> Data extracts
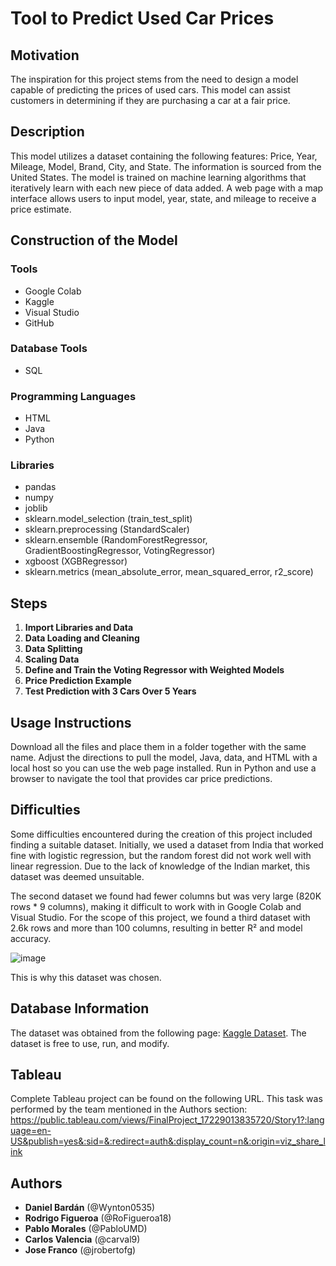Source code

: # Tool to Predict Used Car Prices

## Motivation
The inspiration for this project stems from the need to design a model capable of predicting the prices of used cars. This model can assist customers in determining if they are purchasing a car at a fair price.

## Description
This model utilizes a dataset containing the following features: Price, Year, Mileage, Model, Brand, City, and State. The information is sourced from the United States. The model is trained on machine learning algorithms that iteratively learn with each new piece of data added. A web page with a map interface allows users to input model, year, state, and mileage to receive a price estimate.

## Construction of the Model

### Tools
- Google Colab
- Kaggle
- Visual Studio
- GitHub

### Database Tools
- SQL

### Programming Languages
- HTML
- Java
- Python

### Libraries
- pandas
- numpy
- joblib
- sklearn.model_selection (train_test_split)
- sklearn.preprocessing (StandardScaler)
- sklearn.ensemble (RandomForestRegressor, GradientBoostingRegressor, VotingRegressor)
- xgboost (XGBRegressor)
- sklearn.metrics (mean_absolute_error, mean_squared_error, r2_score)


## Steps

1. **Import Libraries and Data**
2. **Data Loading and Cleaning**
3. **Data Splitting**
4. **Scaling Data**
5. **Define and Train the Voting Regressor with Weighted Models**
6. **Price Prediction Example**
7. **Test Prediction with 3 Cars Over 5 Years**


## Usage Instructions
Download all the files and place them in a folder together with the same name. Adjust the directions to pull the model, Java, data, and HTML with a local host so you can use the web page installed. Run in Python and use a browser to navigate the tool that provides car price predictions.

## Difficulties
Some difficulties encountered during the creation of this project included finding a suitable dataset. Initially, we used a dataset from India that worked fine with logistic regression, but the random forest did not work well with linear regression. Due to the lack of knowledge of the Indian market, this dataset was deemed unsuitable.

The second dataset we found had fewer columns but was very large (820K rows * 9 columns), making it difficult to work with in Google Colab and Visual Studio. For the scope of this project, we found a third dataset with 2.6k rows and more than 100 columns, resulting in better R² and model accuracy.

![image](https://github.com/user-attachments/assets/f5be3422-cdd2-453e-b21a-ebd7e7d30e90)


This is why this dataset was chosen.

## Database Information
The dataset was obtained from the following page: [Kaggle Dataset](https://www.kaggle.com/datasets/tymekurban/new-cars-usa-202223-dataset). The dataset is free to use, run, and modify.

## Tableau 
Complete Tableau project can be found on the following URL. This task was performed by the team mentioned in the Authors section:
https://public.tableau.com/views/FinalProject_17229013835720/Story1?:language=en-US&publish=yes&:sid=&:redirect=auth&:display_count=n&:origin=viz_share_link

## Authors
- **Daniel Bardán** (@Wynton0535)
- **Rodrigo Figueroa** (@RoFigueroa18)
- **Pablo Morales** (@PabloUMD)
- **Carlos Valencia** (@carval9)
- **Jose Franco** (@jrobertofg)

> Required work
All that is needed is an exact copy of the lines from the top of the entries through the line containing "## Usage Instructions", pictures left out.

> Output of the task
Source code

: # Tool to Predict Used Car Prices

## Motivation
The inspiration for this project stems from the need to design a model capable of predicting the prices of used cars. This model can assist customers in determining if they are purchasing a car at a fair price.

## Description
This model utilizes a dataset containing the following features: Price, Year, Mileage, Model, Brand, City, and State. The information is sourced from the United States. The model is trained on machine learning algorithms that iteratively learn with each new piece of data added. A web page with a map interface allows users to input model, year, state, and mileage to receive a price estimate.

## Construction of the Model

### Tools
- Google Colab
- Kaggle
- Visual Studio
- GitHub

### Database Tools
- SQL

### Programming Languages
- HTML
- Java
- Python

### Libraries
- pandas
- numpy
- joblib
- sklearn.model_selection (train_test_split)
- sklearn.preprocessing (StandardScaler)
- sklearn.ensemble (RandomForestRegressor, GradientBoostingRegressor, VotingRegressor)
- xgboost (XGBRegressor)
- sklearn.metrics (mean_absolute_error, mean_squared_error, r2_score)


## Steps

1. **Import Libraries and Data**
2. **Data Loading and Cleaning**
3. **Data Splitting**
4. **Scaling Data**
5. **Define and Train the Voting Regressor with Weighted Models**
6. **Price Prediction Example**
7. **Test Prediction with 3 Cars Over 5 Years**


## Usage Instructions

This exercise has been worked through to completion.